02-599. Self-Regulatory Organizations; Notice of Filing and Immediate Effectiveness of Proposed Rule Change by the Chicago Board Options Exchange, Inc. Relating to Trade Information Submitted to the Exchange  

  • Start Preamble January 3, 2002.

    Pursuant to section 19(b)(1) of the Securities Exchange Act of 1934 (“Act”),[1] and Rule 19b-4 thereunder,[2] notice is hereby given that on December 21, 2001, the Chicago Board of Options Exchange, Inc. (“CBOE” or “Exchange”) filed with the Securities and Exchange Commission (“Commission”) the proposed rule change as described in Items I, II, and III below, which Items have been prepared by the Exchange. The Exchange filed Amendment No. 1 to the proposed rule change on December 26, 2001.[3] The Exchange filed Amendment No. 2 to the proposed rule change on January 2, 2002.[4] The Commission is publishing this notice to solicit comments on the proposed rule change from interested persons.

    I. Self-Regulatory Organization's Statement of the Terms of Substance of the Proposed Rule Change

    The Exchange proposes to amend the provisions of Interpretation and Policies .02 of CBOE Rule 6.51 to provide that members include the required trade information on orders that they submit to the Exchange.
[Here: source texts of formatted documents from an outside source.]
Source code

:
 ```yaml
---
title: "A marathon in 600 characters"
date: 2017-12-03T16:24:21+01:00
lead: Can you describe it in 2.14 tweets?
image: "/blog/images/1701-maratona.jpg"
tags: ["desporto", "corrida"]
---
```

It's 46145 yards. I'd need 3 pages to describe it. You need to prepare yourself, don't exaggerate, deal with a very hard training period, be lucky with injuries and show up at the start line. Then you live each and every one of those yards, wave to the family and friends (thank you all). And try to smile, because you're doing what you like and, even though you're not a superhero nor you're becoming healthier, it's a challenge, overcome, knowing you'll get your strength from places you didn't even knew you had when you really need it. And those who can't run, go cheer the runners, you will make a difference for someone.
The text of the proposed rule change appears below. New text is in italics; deletions are in brackets.

    Chapter VI—Doing business on the Exchange Floor

    Section C: Trading Practices and Procedures

    * * * * *

    Reporting Duties

    RULE 6.51.(a) No change.

    (b) No change.

    (c) No change.

    (d) No change.

    Interpretations and Policies

    .01 No change.

    .02 When entering orders on the Exchange, each Member shall submit trade information in such form as may be prescribed by the Exchange in order to allow the Exchange to properly prioritize and route orders pursuant to the rules of the Exchange and report resulting transactions to the Clearing Corporation. [For purposes of Rule 6.51(d), trade information shall include the proper account origin codes, which are as follows: “c” for a customer account, “f ” for a firm proprietary account, “m” for a member market-maker account, “j” for a non-member joint venture participant transaction in Exchange options contracts, “y” for any options account of a stock specialist relating to his assignment as specialist on the primary market for the underlying stock, “b” for a customer range account of a broker-dealer, and “n” for any account of a non-member market-maker or specialist relating to his assignment in a class of options listed for trading both at this Exchange and at the exchange of the market-maker or specialist.]

    .03 No change.

    II. Self-Regulatory Organization's Statement of the Purpose of, and Statutory Basis for, the Proposed Rule Change

    In its filing with the Commission, the Exchange included statements concerning the purpose of and basis for the proposed rule change and discussed any comments it received on the proposed rule change. The text of these statements may be examined at the places specified in Item IV below. The Exchange has prepared summaries, set forth in sections A, B, and C below, of the most significant aspects of such statements.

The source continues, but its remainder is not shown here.